Woodruff School of Mechanical Engineering

Mechanical Engineering Seminar


Dynamic Interfaces in Biology and Engineering


Guillermo Amador


Max Planck Institute for Intelligent Systems


Monday, July 17, 2017 at 11:00:00 AM


MRDC Building, Room 4211


Dr. David Hu


Animals have evolved novel techniques for interacting with their surroundings during locomotion. The physics dictating their interactions have inspired engineered systems, such as pick-and-place grippers, climbing robots, and pumps for microfluidic systems. In this talk, I will focus on the methods by which animals, particularly insects, locomote successfully through unstructured and contaminated environments via climbing and jumping. The prevailing theme of this work is the controlled transfer of complex media through interactions across interfaces. I will present how: fibrillar biological adhesives on the footpads of beetles shear clean through slippage during climbing; spiders use blood in internal hydraulic systems to generate impulsive forces during jumping; liquid metals generate high adhesion through intimate contact using their nanometer-thick oxide skin; and temperature-induced Marangoni stresses drive fluids in microchannels at high speeds. Through my research, I hope to address questions concerning the physical role of biological form, and, as an engineer, motivate and develop bio-inspired functional materials for interfacing with fluids and particles of the micrometer scale.
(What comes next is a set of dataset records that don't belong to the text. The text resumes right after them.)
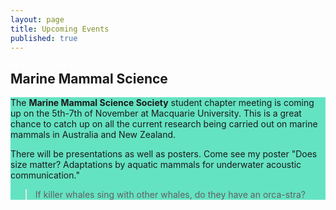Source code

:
 ```yaml
---
layout: page
title: Upcoming Events
published: true
---
```


## Marine Mammal Science

<div style="background-color:#64e3c3">

The **Marine Mammal Science Society** student chapter meeting is coming up on the 5th-7th of November at Macquarie University. This is a great chance to catch up on all the current research being carried out on marine mammals in Australia and New Zealand.

There will be presentations as well as posters. Come see my poster "Does size matter? Adaptations by aquatic mammals for underwater acoustic communication."

> If killer whales sing with other whales, do they have an orca-stra?

</div>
Guillermo Amador was born in Caracas, Venezuela. He and his family immigrated to South Florida where he later attended the University of Miami for his undergraduate studies. There he discovered his passion for fluid mechanics and applied math and double majored in Mechanical and Aerospace Engineering. Afterwards he moved to Atlanta, GA to pursue a PhD in Mechanical Engineering at Georgia Tech. His advisor, David Hu, exposed him to the world of biomechanics, and he has been working ever since to discover how biological systems, like plants and animals, interface with their environment. Currently, he is a Postdoctoral Fellow in Metin Sitti's Physical Intelligence group at the Max Planck Institute for Intelligent Systems in Stuttgart, Germany.